Any Profit or Gain
that arises from the sale of a ‘capital asset’ comes under the category
‘Income’, hence we need to pay tax for that amount in the year in which the
transfer of the Capital Asset takes place. This is called Capital Gains Tax.
The two types of Capital Gains are Short-Term Capital Gains Tax (STCG) and
Long-Term Capital Gains Tax (LTCG).
Short-Term
Capital Gains (STCG) Tax on Equity Investments
Stock market investments that mature, are redeemed or are sold in a span
of less than 12 months are classified as short term. Short-term capital gains
(STCG) from equity investments are subject to short-term capital gains tax in
India.
· Tax Rate
for STCG
If you sell listed equity shares or equity‑oriented mutual funds on
or after 23 July 2024, the STCG tax rate is 20% (plus applicable
cess and surcharge) for STT‑paid transactions.
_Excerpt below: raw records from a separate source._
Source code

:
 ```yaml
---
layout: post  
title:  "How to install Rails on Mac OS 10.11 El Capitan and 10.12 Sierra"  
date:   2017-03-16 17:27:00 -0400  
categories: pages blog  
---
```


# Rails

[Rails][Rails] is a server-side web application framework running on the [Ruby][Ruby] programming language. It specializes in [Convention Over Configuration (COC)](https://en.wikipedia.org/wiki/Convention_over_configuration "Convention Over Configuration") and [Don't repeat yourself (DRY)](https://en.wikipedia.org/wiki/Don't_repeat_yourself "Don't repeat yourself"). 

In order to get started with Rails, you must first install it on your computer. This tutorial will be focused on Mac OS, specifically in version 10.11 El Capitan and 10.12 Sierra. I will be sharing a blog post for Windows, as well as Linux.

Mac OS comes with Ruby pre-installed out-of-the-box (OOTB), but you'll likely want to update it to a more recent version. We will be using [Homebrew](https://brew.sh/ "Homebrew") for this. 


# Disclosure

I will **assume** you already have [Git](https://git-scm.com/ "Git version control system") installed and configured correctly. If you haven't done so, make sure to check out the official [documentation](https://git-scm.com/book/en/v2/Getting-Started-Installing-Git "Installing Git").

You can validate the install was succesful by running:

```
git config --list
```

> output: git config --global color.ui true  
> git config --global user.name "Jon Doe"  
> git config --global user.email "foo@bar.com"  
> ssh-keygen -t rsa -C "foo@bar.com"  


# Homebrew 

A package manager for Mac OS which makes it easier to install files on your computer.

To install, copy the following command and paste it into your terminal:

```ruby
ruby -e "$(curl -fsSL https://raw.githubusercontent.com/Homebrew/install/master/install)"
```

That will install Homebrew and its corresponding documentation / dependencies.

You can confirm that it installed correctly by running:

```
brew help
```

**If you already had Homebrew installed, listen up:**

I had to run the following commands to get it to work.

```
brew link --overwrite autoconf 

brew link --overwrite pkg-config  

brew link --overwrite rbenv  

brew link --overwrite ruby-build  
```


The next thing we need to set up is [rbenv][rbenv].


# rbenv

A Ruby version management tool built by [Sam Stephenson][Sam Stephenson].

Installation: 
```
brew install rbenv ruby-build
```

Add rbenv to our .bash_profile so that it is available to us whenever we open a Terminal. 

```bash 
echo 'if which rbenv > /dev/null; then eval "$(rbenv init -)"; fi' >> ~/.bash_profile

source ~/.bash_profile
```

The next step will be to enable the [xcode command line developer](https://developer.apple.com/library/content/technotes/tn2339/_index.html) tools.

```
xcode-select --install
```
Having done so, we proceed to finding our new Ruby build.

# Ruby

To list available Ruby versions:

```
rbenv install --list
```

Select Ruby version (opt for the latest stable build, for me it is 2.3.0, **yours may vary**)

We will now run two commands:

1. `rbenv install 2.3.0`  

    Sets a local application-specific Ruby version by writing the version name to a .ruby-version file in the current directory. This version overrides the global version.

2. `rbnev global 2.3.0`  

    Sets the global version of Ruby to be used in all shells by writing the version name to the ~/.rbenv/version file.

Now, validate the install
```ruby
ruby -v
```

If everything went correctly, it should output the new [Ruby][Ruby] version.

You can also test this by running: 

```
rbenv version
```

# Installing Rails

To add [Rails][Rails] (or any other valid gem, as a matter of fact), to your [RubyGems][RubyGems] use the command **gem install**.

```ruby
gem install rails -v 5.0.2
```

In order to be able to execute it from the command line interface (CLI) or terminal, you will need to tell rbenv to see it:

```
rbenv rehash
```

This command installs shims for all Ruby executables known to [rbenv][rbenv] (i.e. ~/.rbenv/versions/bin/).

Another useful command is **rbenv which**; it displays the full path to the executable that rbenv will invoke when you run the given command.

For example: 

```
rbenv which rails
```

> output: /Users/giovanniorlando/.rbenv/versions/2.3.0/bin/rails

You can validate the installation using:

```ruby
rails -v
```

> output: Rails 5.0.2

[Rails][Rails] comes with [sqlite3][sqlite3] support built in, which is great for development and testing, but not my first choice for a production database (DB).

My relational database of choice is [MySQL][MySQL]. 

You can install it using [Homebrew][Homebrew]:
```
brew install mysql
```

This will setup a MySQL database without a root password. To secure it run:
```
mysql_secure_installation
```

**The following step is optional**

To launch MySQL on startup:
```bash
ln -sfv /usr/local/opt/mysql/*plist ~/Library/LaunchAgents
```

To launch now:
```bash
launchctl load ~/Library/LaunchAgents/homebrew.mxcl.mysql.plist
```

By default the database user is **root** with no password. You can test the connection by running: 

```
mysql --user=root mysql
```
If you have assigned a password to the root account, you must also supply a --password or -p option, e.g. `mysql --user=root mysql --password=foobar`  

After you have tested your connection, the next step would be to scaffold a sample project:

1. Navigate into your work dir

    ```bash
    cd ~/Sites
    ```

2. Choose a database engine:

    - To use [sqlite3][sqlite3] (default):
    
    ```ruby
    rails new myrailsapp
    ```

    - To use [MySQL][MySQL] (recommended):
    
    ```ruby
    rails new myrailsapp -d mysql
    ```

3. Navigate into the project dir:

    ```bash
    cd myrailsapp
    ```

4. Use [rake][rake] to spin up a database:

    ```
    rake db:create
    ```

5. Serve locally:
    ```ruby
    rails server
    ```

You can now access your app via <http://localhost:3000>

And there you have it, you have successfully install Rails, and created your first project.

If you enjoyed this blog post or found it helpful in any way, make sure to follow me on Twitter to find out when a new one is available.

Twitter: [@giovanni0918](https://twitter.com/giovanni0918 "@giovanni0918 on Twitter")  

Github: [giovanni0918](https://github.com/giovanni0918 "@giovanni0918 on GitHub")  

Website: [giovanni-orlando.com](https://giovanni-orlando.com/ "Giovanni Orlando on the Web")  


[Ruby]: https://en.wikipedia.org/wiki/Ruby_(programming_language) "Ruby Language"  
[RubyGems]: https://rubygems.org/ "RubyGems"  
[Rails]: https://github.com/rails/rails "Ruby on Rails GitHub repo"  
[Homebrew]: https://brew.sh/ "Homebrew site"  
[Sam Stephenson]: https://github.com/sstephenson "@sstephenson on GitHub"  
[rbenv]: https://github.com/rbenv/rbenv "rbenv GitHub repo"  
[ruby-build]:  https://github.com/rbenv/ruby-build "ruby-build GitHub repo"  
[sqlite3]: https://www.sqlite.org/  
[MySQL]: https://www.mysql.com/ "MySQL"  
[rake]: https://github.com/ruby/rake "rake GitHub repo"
For sales made before 23 July 2024, the STCG rate applicable was 15%.
Long-Term
Capital Gains (LTCG) Tax on Equity Investments
A Long-Term Capital Gain is profit generated from sale of any qualifying
investment option that has been owned by an investor for more than 12 months at
the time of sale of the asset. It is determined by the difference in value of
sale price and purchase price of assets owned for over 12 months.
For
listed equity shares, equity‐oriented mutual funds and similar “equity style”
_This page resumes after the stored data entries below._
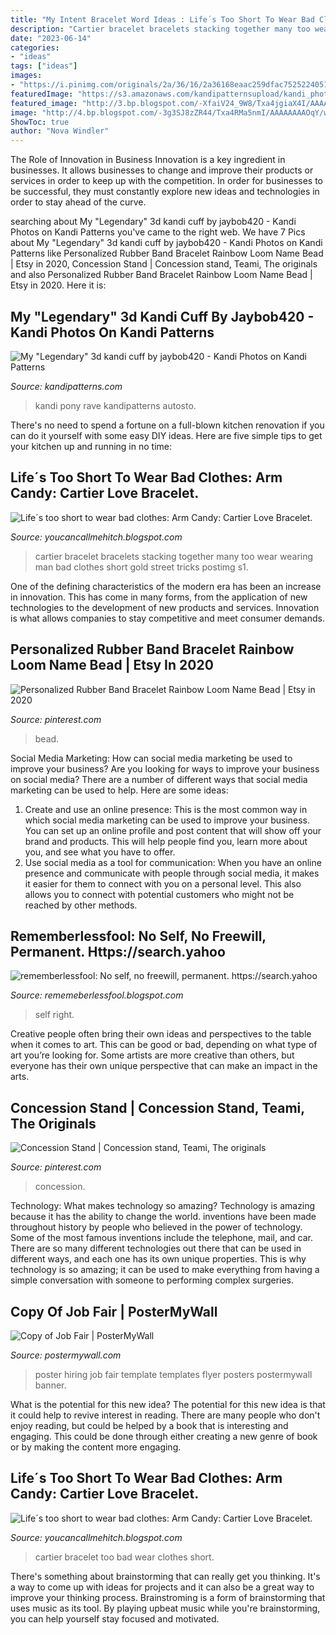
 ```yaml
---
title: "My Intent Bracelet Word Ideas : Life´s Too Short To Wear Bad Clothes: Arm Candy: Cartier Love Bracelet."
description: "Cartier bracelet bracelets stacking together many too wear wearing man bad clothes short gold street tricks postimg s1"
date: "2023-06-14"
categories:
- "ideas"
tags: ["ideas"]
images:
- "https://i.pinimg.com/originals/2a/36/16/2a36168eaac259dfac752522405168fd.jpg"
featuredImage: "https://s3.amazonaws.com/kandipatternsupload/kandi_photos/mar13/372013909411215388.jpg"
featured_image: "http://3.bp.blogspot.com/-XfaiV24_9W8/Txa4jgiaX4I/AAAAAAAAOsU/-2O3_M4Nd94/s640/tumblr_lxr5tdcuS11qb9waeo1_500.jpeg"
image: "http://4.bp.blogspot.com/-3g3SJ8zZR44/Txa4RMa5nmI/AAAAAAAAOqY/wPrLjJCG2MM/s640/cartier_love_bracelet_gold_street_style_www_izandrew_blogspot_com_3.jpeg"
ShowToc: true
author: "Nova Windler"
---
```



The Role of Innovation in Business
Innovation is a key ingredient in businesses. It allows businesses to change and improve their products or services in order to keep up with the competition. In order for businesses to be successful, they must constantly explore new ideas and technologies in order to stay ahead of the curve.

	

		
searching about My &quot;Legendary&quot; 3d kandi cuff by jaybob420 - Kandi Photos on Kandi Patterns you've came to the right web. We have 7 Pics about My &quot;Legendary&quot; 3d kandi cuff by jaybob420 - Kandi Photos on Kandi Patterns like Personalized Rubber Band Bracelet Rainbow Loom Name Bead | Etsy in 2020, Concession Stand | Concession stand, Teami, The originals and also Personalized Rubber Band Bracelet Rainbow Loom Name Bead | Etsy in 2020. Here it is:
		
    
## My &quot;Legendary&quot; 3d Kandi Cuff By Jaybob420 - Kandi Photos On Kandi Patterns

<img loading=lazy src="https://s3.amazonaws.com/kandipatternsupload/kandi_photos/mar13/372013909411215388.jpg" onerror="this.onerror=null;this.src='https://tse4.mm.bing.net/th?id=OIP.y6r2KBCMzMC4p_1IBJ4B3gHaFk&amp;pid=15.1';" alt="My &quot;Legendary&quot; 3d kandi cuff by jaybob420 - Kandi Photos on Kandi Patterns">

_Source: kandipatterns.com_

>kandi pony rave kandipatterns autosto. 

	

There's no need to spend a fortune on a full-blown kitchen renovation if you can do it yourself with some easy DIY ideas. Here are five simple tips to get your kitchen up and running in no time: 

    
## Life´s Too Short To Wear Bad Clothes: Arm Candy: Cartier Love Bracelet.

<img loading=lazy src="http://4.bp.blogspot.com/-3g3SJ8zZR44/Txa4RMa5nmI/AAAAAAAAOqY/wPrLjJCG2MM/s640/cartier_love_bracelet_gold_street_style_www_izandrew_blogspot_com_3.jpeg" onerror="this.onerror=null;this.src='https://tse1.mm.bing.net/th?id=OIP.TcCewsRWj8ca4hxg3_M7SgHaE8&amp;pid=15.1';" alt="Life´s too short to wear bad clothes: Arm Candy: Cartier Love Bracelet.">

_Source: youcancallmehitch.blogspot.com_

>cartier bracelet bracelets stacking together many too wear wearing man bad clothes short gold street tricks postimg s1. 

	

One of the defining characteristics of the modern era has been an increase in innovation. This has come in many forms, from the application of new technologies to the development of new products and services. Innovation is what allows companies to stay competitive and meet consumer demands.

    
## Personalized Rubber Band Bracelet Rainbow Loom Name Bead | Etsy In 2020

<img loading=lazy src="https://i.pinimg.com/originals/b0/1b/5c/b01b5cffd2401f831abab2af62dda152.jpg" onerror="this.onerror=null;this.src='https://tse3.mm.bing.net/th?id=OIP.HVOU0YWEB9fbZu_uP12jzQHaJ4&amp;pid=15.1';" alt="Personalized Rubber Band Bracelet Rainbow Loom Name Bead | Etsy in 2020">

_Source: pinterest.com_

>bead. 

	

Social Media Marketing: How can social media marketing be used to improve your business?
Are you looking for ways to improve your business on social media? There are a number of different ways that social media marketing can be used to help. Here are some ideas: 
1. Create and use an online presence: This is the most common way in which social media marketing can be used to improve your business. You can set up an online profile and post content that will show off your brand and products. This will help people find you, learn more about you, and see what you have to offer. 
2. Use social media as a tool for communication: When you have an online presence and communicate with people through social media, it makes it easier for them to connect with you on a personal level. This also allows you to connect with potential customers who might not be reached by other methods. 

    
## Rememberlessfool: No Self, No Freewill, Permanent. Https://search.yahoo

<img loading=lazy src="https://1.bp.blogspot.com/-OfcYCldj_fo/XkYH1x4TlaI/AAAAAAAAcsw/IDY6d0rYxogrn_FngfDP7TzWtPHiI5f_QCLcBGAsYHQ/s1600/Untitled439.png" onerror="this.onerror=null;this.src='https://tse4.mm.bing.net/th?id=OIP.OgMWNQG7pK7PkFSZhdbeZAHaEK&amp;pid=15.1';" alt="rememberlessfool: No self, no freewill, permanent. https://search.yahoo">

_Source: rememeberlessfool.blogspot.com_

>self right. 

	

Creative people often bring their own ideas and perspectives to the table when it comes to art. This can be good or bad, depending on what type of art you’re looking for. Some artists are more creative than others, but everyone has their own unique perspective that can make an impact in the arts.

    
## Concession Stand | Concession Stand, Teami, The Originals

<img loading=lazy src="https://i.pinimg.com/originals/2a/36/16/2a36168eaac259dfac752522405168fd.jpg" onerror="this.onerror=null;this.src='https://tse2.mm.bing.net/th?id=OIP.5jUpP2Dkh0JjbAeBVGvhbgHaFj&amp;pid=15.1';" alt="Concession Stand | Concession stand, Teami, The originals">

_Source: pinterest.com_

>concession. 

	

Technology: What makes technology so amazing?
Technology is amazing because it has the ability to change the world. inventions have been made throughout history by people who believed in the power of technology. Some of the most famous inventions include the telephone, mail, and car. There are so many different technologies out there that can be used in different ways, and each one has its own unique properties. This is why technology is so amazing; it can be used to make everything from having a simple conversation with someone to performing complex surgeries.

    
## Copy Of Job Fair | PosterMyWall

<img loading=lazy src="https://d1csarkz8obe9u.cloudfront.net/posterpreviews/job-fair-poster-template-2b5aa4e9ab08f6eb54829f8677211ea8_screen.jpg?ts=1456971226" onerror="this.onerror=null;this.src='https://tse2.mm.bing.net/th?id=OIP.PUv8bQiNaQ5bP08xgvAp7gAAAA&amp;pid=15.1';" alt="Copy of Job Fair | PosterMyWall">

_Source: postermywall.com_

>poster hiring job fair template templates flyer posters postermywall banner. 

	

What is the potential for this new idea?
The potential for this new idea is that it could help to revive interest in reading. There are many people who don't enjoy reading, but could be helped by a book that is interesting and engaging. This could be done through either creating a new genre of book or by making the content more engaging.

    
## Life´s Too Short To Wear Bad Clothes: Arm Candy: Cartier Love Bracelet.

<img loading=lazy src="http://3.bp.blogspot.com/-XfaiV24_9W8/Txa4jgiaX4I/AAAAAAAAOsU/-2O3_M4Nd94/s640/tumblr_lxr5tdcuS11qb9waeo1_500.jpeg" onerror="this.onerror=null;this.src='https://tse4.mm.bing.net/th?id=OIP.by4dgDLm22p1gK2OCgMIMwHaJ4&amp;pid=15.1';" alt="Life´s too short to wear bad clothes: Arm Candy: Cartier Love Bracelet.">

_Source: youcancallmehitch.blogspot.com_

>cartier bracelet too bad wear clothes short. 

	

There's something about brainstorming that can really get you thinking. It's a way to come up with ideas for projects and it can also be a great way to improve your thinking process. Brainstroming is a form of brainstorming that uses music as its tool. By playing upbeat music while you're brainstorming, you can help yourself stay focused and motivated.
assets (with STT paid) sold on or
after 23 July 2024: Gains up to ₹ 1.25 lakh in a financial year
are exempt. Gains beyond that
are taxed at 12.5% (without indexation
benefit).
For
other assets (like immovable property, unlisted shares, etc.), if sold on or
after 23 July 2024: The tax is 12.5% without indexation benefit,
with some specific options in the case of land/building for individuals (they
may choose 12.5% without indexation, or 20% with indexation).